La violencia familiar en La Punta volvió a encender una alerta en la madrugada del lunes 9 de febrero. Un llamado al sistema de emergencias activó un operativo policial en una vivienda del Módulo 8, donde una mujer denunció haber sido agredida por su pareja, en un contexto de alcohol y tensión creciente.
El procedimiento estuvo a cargo de efectivos de la sección Movilidad del Comando Radioeléctrico, que actuaron tras un requerimiento del Centro de Operaciones Policiales (COP). La comunicación advertía sobre una situación conflictiva en un domicilio ubicado en la manzana 2, una zona residencial de la ciudad que, como tantas otras, no está exenta de episodios de violencia puertas adentro.
Al llegar al lugar, los uniformados fueron recibidos por una mujer de 35 años, quien se identificó como inquilina del inmueble. Visiblemente afectada, relató que su pareja, un hombre de 33 años, se encontraba bajo los efectos del alcohol y había comenzado con agresiones verbales que luego escalaron hacia intentos de agresión física.
El relato de la víctima marcó un patrón que se repite con demasiada frecuencia.
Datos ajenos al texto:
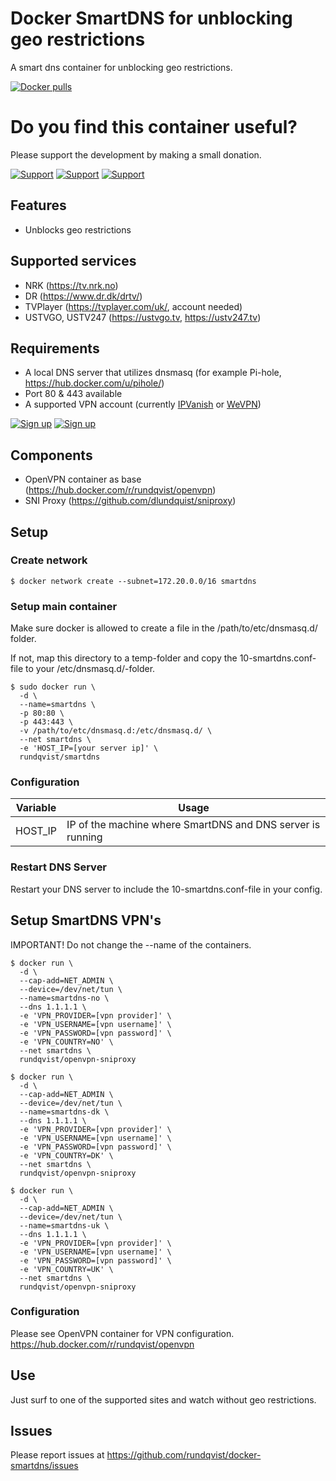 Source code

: # Docker SmartDNS for unblocking geo restrictions
A smart dns container for unblocking geo restrictions.

[![Docker pulls](https://img.shields.io/docker/pulls/rundqvist/smartdns.svg)](https://hub.docker.com/r/rundqvist/smartdns)

# Do you find this container useful? 
Please support the development by making a small donation.

[![Support](https://img.shields.io/badge/support-Flattr-brightgreen)](https://flattr.com/@rundqvist)
[![Support](https://img.shields.io/badge/support-Buy%20me%20a%20coffee-orange)](https://www.buymeacoffee.com/rundqvist)
[![Support](https://img.shields.io/badge/support-PayPal-blue)](https://www.paypal.com/cgi-bin/webscr?cmd=_s-xclick&hosted_button_id=SZ7J9JL9P5DGE&source=url)

## Features
* Unblocks geo restrictions

## Supported services
* NRK (https://tv.nrk.no)
* DR (https://www.dr.dk/drtv/)
* TVPlayer (https://tvplayer.com/uk/, account needed)
* USTVGO, USTV247 (https://ustvgo.tv, https://ustv247.tv)

## Requirements
* A local DNS server that utilizes dnsmasq (for example Pi-hole, https://hub.docker.com/u/pihole/)
* Port 80 & 443 available
* A supported VPN account (currently [IPVanish](https://www.ipvanish.com/?a_bid=48f95966&a_aid=5f3eb2f0be07f) or [WeVPN](https://www.wevpn.com/aff/rundqvist))

[![Sign up](https://img.shields.io/badge/sign_up-IPVanish_VPN-6fbc44)](https://www.ipvanish.com/?a_bid=48f95966&a_aid=5f3eb2f0be07f)
[![Sign up](https://img.shields.io/badge/sign_up-WeVPN-e33866)](https://www.wevpn.com/aff/rundqvist)

## Components
* OpenVPN container as base (https://hub.docker.com/r/rundqvist/openvpn)
* SNI Proxy (https://github.com/dlundquist/sniproxy)

## Setup

### Create network
```
$ docker network create --subnet=172.20.0.0/16 smartdns
```

### Setup main container
Make sure docker is allowed to create a file in the /path/to/etc/dnsmasq.d/ folder.

If not, map this directory to a temp-folder and copy the 10-smartdns.conf-file to your /etc/dnsmasq.d/-folder.

```
$ sudo docker run \
  -d \
  --name=smartdns \
  -p 80:80 \
  -p 443:443 \
  -v /path/to/etc/dnsmasq.d:/etc/dnsmasq.d/ \
  --net smartdns \
  -e 'HOST_IP=[your server ip]' \
  rundqvist/smartdns
```

### Configuration
| Variable | Usage |
|----------|-------|
| HOST_IP | IP of the machine where SmartDNS and DNS server is running |


### Restart DNS Server
Restart your DNS server to include the 10-smartdns.conf-file in your config.

## Setup SmartDNS VPN's
IMPORTANT! Do not change the --name of the containers.

```
$ docker run \
  -d \
  --cap-add=NET_ADMIN \
  --device=/dev/net/tun \
  --name=smartdns-no \
  --dns 1.1.1.1 \
  -e 'VPN_PROVIDER=[vpn provider]' \
  -e 'VPN_USERNAME=[vpn username]' \
  -e 'VPN_PASSWORD=[vpn password]' \
  -e 'VPN_COUNTRY=NO' \
  --net smartdns \
  rundqvist/openvpn-sniproxy

$ docker run \
  -d \
  --cap-add=NET_ADMIN \
  --device=/dev/net/tun \
  --name=smartdns-dk \
  --dns 1.1.1.1 \
  -e 'VPN_PROVIDER=[vpn provider]' \
  -e 'VPN_USERNAME=[vpn username]' \
  -e 'VPN_PASSWORD=[vpn password]' \
  -e 'VPN_COUNTRY=DK' \
  --net smartdns \
  rundqvist/openvpn-sniproxy

$ docker run \
  -d \
  --cap-add=NET_ADMIN \
  --device=/dev/net/tun \
  --name=smartdns-uk \
  --dns 1.1.1.1 \
  -e 'VPN_PROVIDER=[vpn provider]' \
  -e 'VPN_USERNAME=[vpn username]' \
  -e 'VPN_PASSWORD=[vpn password]' \
  -e 'VPN_COUNTRY=UK' \
  --net smartdns \
  rundqvist/openvpn-sniproxy
```

### Configuration
Please see OpenVPN container for VPN configuration.
https://hub.docker.com/r/rundqvist/openvpn

## Use
Just surf to one of the supported sites and watch without geo restrictions.

## Issues
Please report issues at https://github.com/rundqvist/docker-smartdns/issues
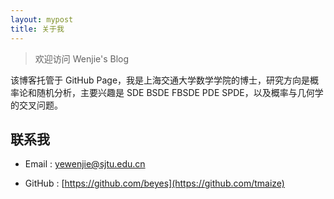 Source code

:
 ```yaml
---
layout: mypost
title: 关于我
---
```


> 欢迎访问 Wenjie's Blog

该博客托管于 GitHub Page，我是上海交通大学数学学院的博士，研究方向是概率论和随机分析，主要兴趣是 SDE BSDE FBSDE PDE SPDE，以及概率与几何学的交叉问题。


## 联系我

- Email : yewenjie@sjtu.edu.cn

- GitHub : [https://github.com/beyes](https://github.com/tmaize)

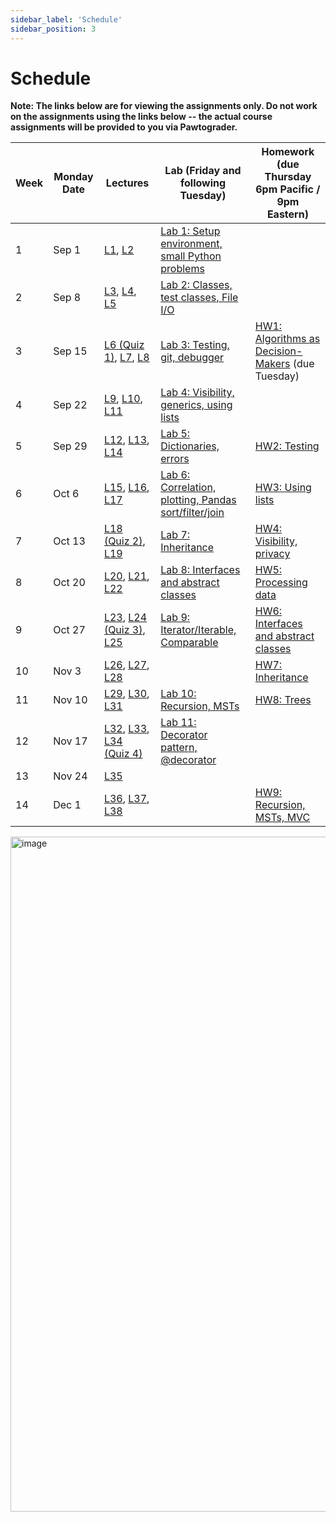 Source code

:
 ```yaml
---
sidebar_label: 'Schedule'
sidebar_position: 3
---
```


# Schedule

**Note: The links below are for viewing the assignments only. Do not work on the assignments using the links below -- the actual course assignments will be provided to you via Pawtograder.**

| Week | Monday Date | Lectures | Lab (Friday and following Tuesday) | Homework (due Thursday 6pm Pacific / 9pm Eastern) |
| ---- | ----------- | -------- | ---------------------------------- | -------- |
| 1 | Sep 1 | [L1](https://neu-pdi.github.io/cs2100-public-resources/lecture-notes/l1-intro-python1), [L2](https://neu-pdi.github.io/cs2100-public-resources/lecture-notes/l2-python2) | [Lab 1: Setup environment, small Python problems](https://github.com/neu-cs2100/cs2100-pg-handout-fa25-lab1) |  |
| 2 | Sep 8 | [L3](https://neu-pdi.github.io/cs2100-public-resources/lecture-notes/l3-designing-classes), [L4](https://neu-pdi.github.io/cs2100-public-resources/lecture-notes/l4-using-objects), [L5](https://neu-pdi.github.io/cs2100-public-resources/lecture-notes/l5-review1) | [Lab 2: Classes, test classes, File I/O](https://github.com/neu-cs2100/cs2100-pg-handout-lab2) |  |
| 3 | Sep 15 | [L6 (Quiz 1)](https://neu-pdi.github.io/cs2100-public-resources/lecture-notes/l6-quiz1), [L7](https://neu-pdi.github.io/cs2100-public-resources/lecture-notes/l7-ethics), [L8](https://neu-pdi.github.io/cs2100-public-resources/lecture-notes/l8-debugger-commandline-git) | [Lab 3: Testing, git, debugger](https://github.com/neu-cs2100/cs2100-pg-handout-lab3) | [HW1: Algorithms as Decision-Makers](https://github.com/neu-cs2100/cs2100-pg-handout-testhw1) (due Tuesday) |
| 4 | Sep 22 | [L9](https://neu-pdi.github.io/cs2100-public-resources/lecture-notes/l9-visibility-immutability), [L10](https://neu-pdi.github.io/cs2100-public-resources/lecture-notes/l10-generics), [L11](https://neu-pdi.github.io/cs2100-public-resources/lecture-notes/l11-lists) | [Lab 4: Visibility, generics, using lists](https://github.com/neu-cs2100/cs2100-pg-handout-lab4) |  |
| 5 | Sep 29 | [L12](https://neu-pdi.github.io/cs2100-public-resources/lecture-notes/l12-data-structures), [L13](https://neu-pdi.github.io/cs2100-public-resources/lecture-notes/l13-pandas-numpy), [L14](https://neu-pdi.github.io/cs2100-public-resources/lecture-notes/l14-statistics) | [Lab 5: Dictionaries, errors](https://github.com/neu-cs2100/cs2100-pg-handout-lab5) | [HW2: Testing](https://github.com/neu-cs2100/cs2100-pg-handout-testhw2) |
| 6 | Oct 6 | [L15](https://neu-pdi.github.io/cs2100-public-resources/lecture-notes/l15-design-data1), [L16](https://neu-pdi.github.io/cs2100-public-resources/lecture-notes/l16-design-data2), [L17](https://neu-pdi.github.io/cs2100-public-resources/lecture-notes/l17-review2) | [Lab 6: Correlation, plotting, Pandas sort/filter/join](https://github.com/neu-cs2100/cs2100-pg-handout-lab6) | [HW3: Using lists](https://github.com/neu-cs2100/cs2100-pg-handout-testhw3) |
| 7 | Oct 13 | [L18 (Quiz 2)](https://neu-pdi.github.io/cs2100-public-resources/lecture-notes/l18-quiz2), [L19](https://neu-pdi.github.io/cs2100-public-resources/lecture-notes/l19-inheritance1) | [Lab 7: Inheritance](https://github.com/neu-cs2100/cs2100-pg-handout-lab7) | [HW4: Visibility, privacy](https://github.com/neu-cs2100/cs2100-pg-handout-testhw4) |
| 8 | Oct 20 | [L20](https://neu-pdi.github.io/cs2100-public-resources/lecture-notes/l20-interfaces-abstract-classes), [L21](https://neu-pdi.github.io/cs2100-public-resources/lecture-notes/l21-inheritance2), [L22](https://neu-pdi.github.io/cs2100-public-resources/lecture-notes/l22-inheritance3) | [Lab 8: Interfaces and abstract classes](https://github.com/neu-cs2100/cs2100-pg-handout-lab8) | [HW5: Processing data](https://github.com/neu-cs2100/cs2100-pg-handout-testhw5) |
| 9 | Oct 27 | [L23](https://neu-pdi.github.io/cs2100-public-resources/lecture-notes/l23-review3-technical-interviews), [L24 (Quiz 3)](https://neu-pdi.github.io/cs2100-public-resources/lecture-notes/l24-quiz3), [L25](https://neu-pdi.github.io/cs2100-public-resources/lecture-notes/l25-interfaces1) | [Lab 9: Iterator/Iterable, Comparable](https://github.com/neu-cs2100/cs2100-pg-handout-lab9) | [HW6: Interfaces and abstract classes](https://github.com/neu-cs2100/cs2100-pg-handout-testhw6) |
| 10 | Nov 3 | [L26](https://neu-pdi.github.io/cs2100-public-resources/lecture-notes/l26-interfaces2), [L27](https://neu-pdi.github.io/cs2100-public-resources/lecture-notes/l27-recursion), [L28](https://neu-pdi.github.io/cs2100-public-resources/lecture-notes/l28-trees) |  | [HW7: Inheritance](https://github.com/neu-cs2100/cs2100-pg-handout-testhw7) |
| 11 | Nov 10 | [L29](https://neu-pdi.github.io/cs2100-public-resources/lecture-notes/l29-graphs), [L30](https://neu-pdi.github.io/cs2100-public-resources/lecture-notes/l30-mst), [L31](https://neu-pdi.github.io/cs2100-public-resources/lecture-notes/l31-strategy-observer-datapull) | [Lab 10: Recursion, MSTs](https://github.com/neu-cs2100/cs2100-pg-handout-lab10) | [HW8: Trees](https://github.com/neu-cs2100/cs2100-pg-handout-testhw8) |
| 12 | Nov 17 | [L32](https://neu-pdi.github.io/cs2100-public-resources/lecture-notes/l32-decorator), [L33](https://neu-pdi.github.io/cs2100-public-resources/lecture-notes/l33-review4), [L34 (Quiz 4)](https://neu-pdi.github.io/cs2100-public-resources/lecture-notes/l34-quiz4) | [Lab 11: Decorator pattern, @decorator](https://github.com/neu-cs2100/cs2100-pg-handout-lab11) |  |
| 13 | Nov 24 | [L35](https://neu-pdi.github.io/cs2100-public-resources/lecture-notes/l35-mvc1) |  |  |
| 14 | Dec 1 | [L36](https://neu-pdi.github.io/cs2100-public-resources/lecture-notes/l36-mvc2), [L37](https://neu-pdi.github.io/cs2100-public-resources/lecture-notes/l37-review5), [L38](https://neu-pdi.github.io/cs2100-public-resources/lecture-notes/l38-career-panel) |  | [HW9: Recursion, MSTs, MVC](https://github.com/neu-cs2100/cs2100-pg-handout-testhw9) |

<img width="1080" height="1080" alt="image" src="https://github.com/user-attachments/assets/547170ff-0748-4b86-b584-0d4033beb3a6" />

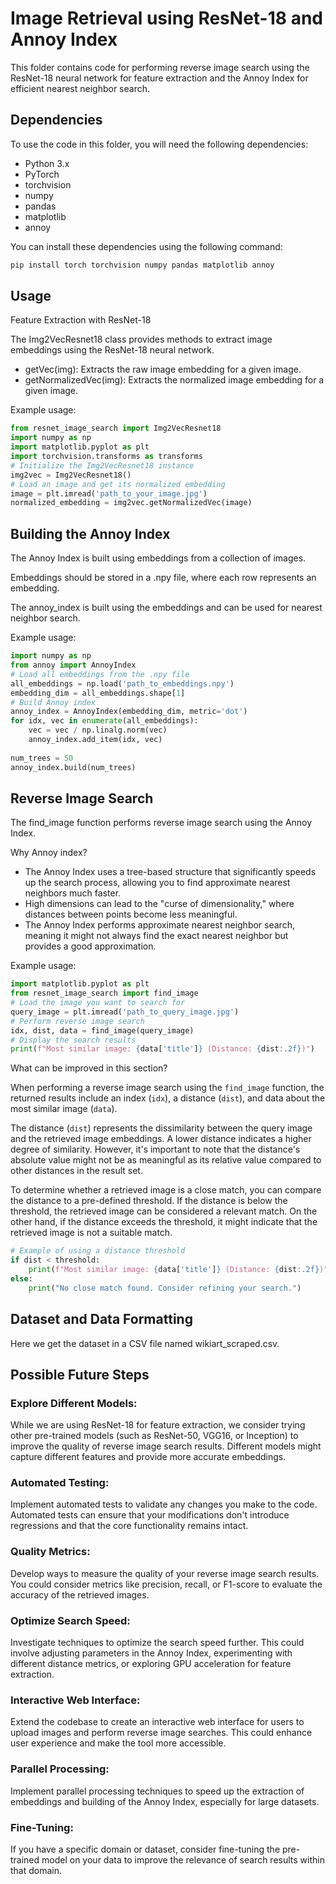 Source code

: 

# Image Retrieval using ResNet-18 and Annoy Index

This folder contains code for performing reverse image search using the ResNet-18 neural network for feature extraction and the Annoy Index for efficient nearest neighbor search.

## Dependencies

To use the code in this folder, you will need the following dependencies:

- Python 3.x
- PyTorch
- torchvision
- numpy
- pandas
- matplotlib
- annoy

You can install these dependencies using the following command:

```python
pip install torch torchvision numpy pandas matplotlib annoy
```
## Usage

Feature Extraction with ResNet-18

The Img2VecResnet18 class provides methods to extract image embeddings using the ResNet-18 neural network.

- getVec(img): Extracts the raw image embedding for a given image.
- getNormalizedVec(img): Extracts the normalized image embedding for a given image.

Example usage:

```python
from resnet_image_search import Img2VecResnet18
import numpy as np
import matplotlib.pyplot as plt
import torchvision.transforms as transforms
# Initialize the Img2VecResnet18 instance
img2vec = Img2VecResnet18()
# Load an image and get its normalized embedding
image = plt.imread('path_to_your_image.jpg')
normalized_embedding = img2vec.getNormalizedVec(image)
```

## Building the Annoy Index

The Annoy Index is built using embeddings from a collection of images.

Embeddings should be stored in a .npy file, where each row represents an embedding.

The annoy_index is built using the embeddings and can be used for nearest neighbor search.

Example usage:


```python
import numpy as np
from annoy import AnnoyIndex
# Load all embeddings from the .npy file
all_embeddings = np.load('path_to_embeddings.npy')
embedding_dim = all_embeddings.shape[1]
# Build Annoy index
annoy_index = AnnoyIndex(embedding_dim, metric='dot')
for idx, vec in enumerate(all_embeddings):
    vec = vec / np.linalg.norm(vec)
    annoy_index.add_item(idx, vec)
    
num_trees = 50
annoy_index.build(num_trees)
```
## Reverse Image Search

The find_image function performs reverse image search using the Annoy Index.

Why Annoy index?

- The Annoy Index uses a tree-based structure that significantly speeds up the search process, allowing you to find approximate nearest neighbors much faster.
- High dimensions can lead to the "curse of dimensionality," where distances between points become less meaningful.
- The Annoy Index performs approximate nearest neighbor search, meaning it might not always find the exact nearest neighbor but provides a good approximation. 

Example usage:

```python
import matplotlib.pyplot as plt
from resnet_image_search import find_image
# Load the image you want to search for
query_image = plt.imread('path_to_query_image.jpg')
# Perform reverse image search
idx, dist, data = find_image(query_image)
# Display the search results
print(f"Most similar image: {data['title']} (Distance: {dist:.2f})")
```

What can be improved in this section?

When performing a reverse image search using the `find_image` function, the returned results include an index (`idx`), a distance (`dist`), and data about the most similar image (`data`).

The distance (`dist`) represents the dissimilarity between the query image and the retrieved image embeddings. A lower distance indicates a higher degree of similarity. However, it's important to note that the distance's absolute value might not be as meaningful as its relative value compared to other distances in the result set.

To determine whether a retrieved image is a close match, you can compare the distance to a pre-defined threshold. If the distance is below the threshold, the retrieved image can be considered a relevant match. On the other hand, if the distance exceeds the threshold, it might indicate that the retrieved image is not a suitable match.

```python
# Example of using a distance threshold
if dist < threshold:  
    print(f"Most similar image: {data['title']} (Distance: {dist:.2f})")
else:
    print("No close match found. Consider refining your search.")
```

## Dataset and Data Formatting


Here we get the dataset in a CSV file named wikiart_scraped.csv.

## Possible Future Steps

### Explore Different Models:
While we are using ResNet-18 for feature extraction, we consider trying other pre-trained models (such as ResNet-50, VGG16, or Inception) to improve the quality of reverse image search results. Different models might capture different features and provide more accurate embeddings.

### Automated Testing: 
Implement automated tests to validate any changes you make to the code. Automated tests can ensure that your modifications don't introduce regressions and that the core functionality remains intact.

### Quality Metrics: 
Develop ways to measure the quality of your reverse image search results. You could consider metrics like precision, recall, or F1-score to evaluate the accuracy of the retrieved images.

### Optimize Search Speed:
Investigate techniques to optimize the search speed further. This could involve adjusting parameters in the Annoy Index, experimenting with different distance metrics, or exploring GPU acceleration for feature extraction.

### Interactive Web Interface: 
Extend the codebase to create an interactive web interface for users to upload images and perform reverse image searches. This could enhance user experience and make the tool more accessible.

### Parallel Processing: 
Implement parallel processing techniques to speed up the extraction of embeddings and building of the Annoy Index, especially for large datasets.

### Fine-Tuning: 
If you have a specific domain or dataset, consider fine-tuning the pre-trained model on your data to improve the relevance of search results within that domain.
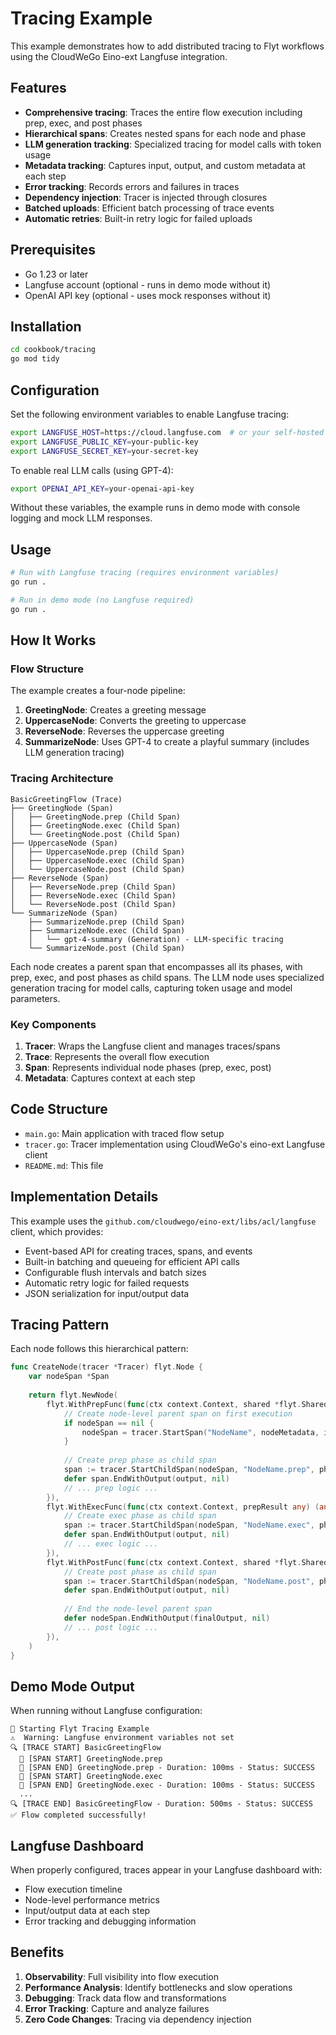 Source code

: # Tracing Example

This example demonstrates how to add distributed tracing to Flyt workflows using the CloudWeGo Eino-ext Langfuse integration.

## Features

- **Comprehensive tracing**: Traces the entire flow execution including prep, exec, and post phases
- **Hierarchical spans**: Creates nested spans for each node and phase
- **LLM generation tracking**: Specialized tracing for model calls with token usage
- **Metadata tracking**: Captures input, output, and custom metadata at each step
- **Error tracking**: Records errors and failures in traces
- **Dependency injection**: Tracer is injected through closures
- **Batched uploads**: Efficient batch processing of trace events
- **Automatic retries**: Built-in retry logic for failed uploads

## Prerequisites

- Go 1.23 or later
- Langfuse account (optional - runs in demo mode without it)
- OpenAI API key (optional - uses mock responses without it)

## Installation

```bash
cd cookbook/tracing
go mod tidy
```

## Configuration

Set the following environment variables to enable Langfuse tracing:

```bash
export LANGFUSE_HOST=https://cloud.langfuse.com  # or your self-hosted instance
export LANGFUSE_PUBLIC_KEY=your-public-key
export LANGFUSE_SECRET_KEY=your-secret-key
```

To enable real LLM calls (using GPT-4):

```bash
export OPENAI_API_KEY=your-openai-api-key
```

Without these variables, the example runs in demo mode with console logging and mock LLM responses.

## Usage

```bash
# Run with Langfuse tracing (requires environment variables)
go run .

# Run in demo mode (no Langfuse required)
go run .
```

## How It Works

### Flow Structure

The example creates a four-node pipeline:
1. **GreetingNode**: Creates a greeting message
2. **UppercaseNode**: Converts the greeting to uppercase
3. **ReverseNode**: Reverses the uppercase greeting
4. **SummarizeNode**: Uses GPT-4 to create a playful summary (includes LLM generation tracing)

### Tracing Architecture

```
BasicGreetingFlow (Trace)
├── GreetingNode (Span)
│   ├── GreetingNode.prep (Child Span)
│   ├── GreetingNode.exec (Child Span)
│   └── GreetingNode.post (Child Span)
├── UppercaseNode (Span)
│   ├── UppercaseNode.prep (Child Span)
│   ├── UppercaseNode.exec (Child Span)
│   └── UppercaseNode.post (Child Span)
├── ReverseNode (Span)
│   ├── ReverseNode.prep (Child Span)
│   ├── ReverseNode.exec (Child Span)
│   └── ReverseNode.post (Child Span)
└── SummarizeNode (Span)
    ├── SummarizeNode.prep (Child Span)
    ├── SummarizeNode.exec (Child Span)
    │   └── gpt-4-summary (Generation) - LLM-specific tracing
    └── SummarizeNode.post (Child Span)
```

Each node creates a parent span that encompasses all its phases, with prep, exec, and post phases as child spans. The LLM node uses specialized generation tracing for model calls, capturing token usage and model parameters.

### Key Components

1. **Tracer**: Wraps the Langfuse client and manages traces/spans
2. **Trace**: Represents the overall flow execution
3. **Span**: Represents individual node phases (prep, exec, post)
4. **Metadata**: Captures context at each step

## Code Structure

- `main.go`: Main application with traced flow setup
- `tracer.go`: Tracer implementation using CloudWeGo's eino-ext Langfuse client
- `README.md`: This file

## Implementation Details

This example uses the `github.com/cloudwego/eino-ext/libs/acl/langfuse` client, which provides:
- Event-based API for creating traces, spans, and events
- Built-in batching and queueing for efficient API calls
- Configurable flush intervals and batch sizes
- Automatic retry logic for failed requests
- JSON serialization for input/output data

## Tracing Pattern

Each node follows this hierarchical pattern:

```go
func CreateNode(tracer *Tracer) flyt.Node {
    var nodeSpan *Span
    
    return flyt.NewNode(
        flyt.WithPrepFunc(func(ctx context.Context, shared *flyt.SharedStore) (any, error) {
            // Create node-level parent span on first execution
            if nodeSpan == nil {
                nodeSpan = tracer.StartSpan("NodeName", nodeMetadata, input)
            }
            
            // Create prep phase as child span
            span := tracer.StartChildSpan(nodeSpan, "NodeName.prep", phaseMetadata, input)
            defer span.EndWithOutput(output, nil)
            // ... prep logic ...
        }),
        flyt.WithExecFunc(func(ctx context.Context, prepResult any) (any, error) {
            // Create exec phase as child span
            span := tracer.StartChildSpan(nodeSpan, "NodeName.exec", phaseMetadata, input)
            defer span.EndWithOutput(output, nil)
            // ... exec logic ...
        }),
        flyt.WithPostFunc(func(ctx context.Context, shared *flyt.SharedStore, prepResult, execResult any) (flyt.Action, error) {
            // Create post phase as child span
            span := tracer.StartChildSpan(nodeSpan, "NodeName.post", phaseMetadata, input)
            defer span.EndWithOutput(output, nil)
            
            // End the node-level parent span
            defer nodeSpan.EndWithOutput(finalOutput, nil)
            // ... post logic ...
        }),
    )
}
```

## Demo Mode Output

When running without Langfuse configuration:

```
🚀 Starting Flyt Tracing Example
⚠️  Warning: Langfuse environment variables not set
🔍 [TRACE START] BasicGreetingFlow
  📍 [SPAN START] GreetingNode.prep
  📍 [SPAN END] GreetingNode.prep - Duration: 100ms - Status: SUCCESS
  📍 [SPAN START] GreetingNode.exec
  📍 [SPAN END] GreetingNode.exec - Duration: 100ms - Status: SUCCESS
  ...
🔍 [TRACE END] BasicGreetingFlow - Duration: 500ms - Status: SUCCESS
✅ Flow completed successfully!
```

## Langfuse Dashboard

When properly configured, traces appear in your Langfuse dashboard with:
- Flow execution timeline
- Node-level performance metrics
- Input/output data at each step
- Error tracking and debugging information

## Benefits

1. **Observability**: Full visibility into flow execution
2. **Performance Analysis**: Identify bottlenecks and slow operations
3. **Debugging**: Track data flow and transformations
4. **Error Tracking**: Capture and analyze failures
5. **Zero Code Changes**: Tracing via dependency injection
Discusiones que se intensifican, consumo de alcohol y un clima que rápidamente se vuelve peligroso. En este caso, la intervención policial evitó que la situación pasara a mayores, aunque no sin dificultades.
Cuando los efectivos intentaron dialogar con el denunciado, el hombre adoptó una actitud hostil y agresiva. Lejos de colaborar, se mostró reticente y violento, lo que obligó a los policías a reducirlo para preservar la integridad de la mujer y del propio personal actuante.
La reducción y demora del individuo fue realizada conforme al protocolo, en un contexto que exigía rapidez y firmeza. Posteriormente, el hombre fue trasladado a la Comisaría Seccional 37°, donde se continuaron las diligencias de rigor y se dio intervención a las autoridades correspondientes.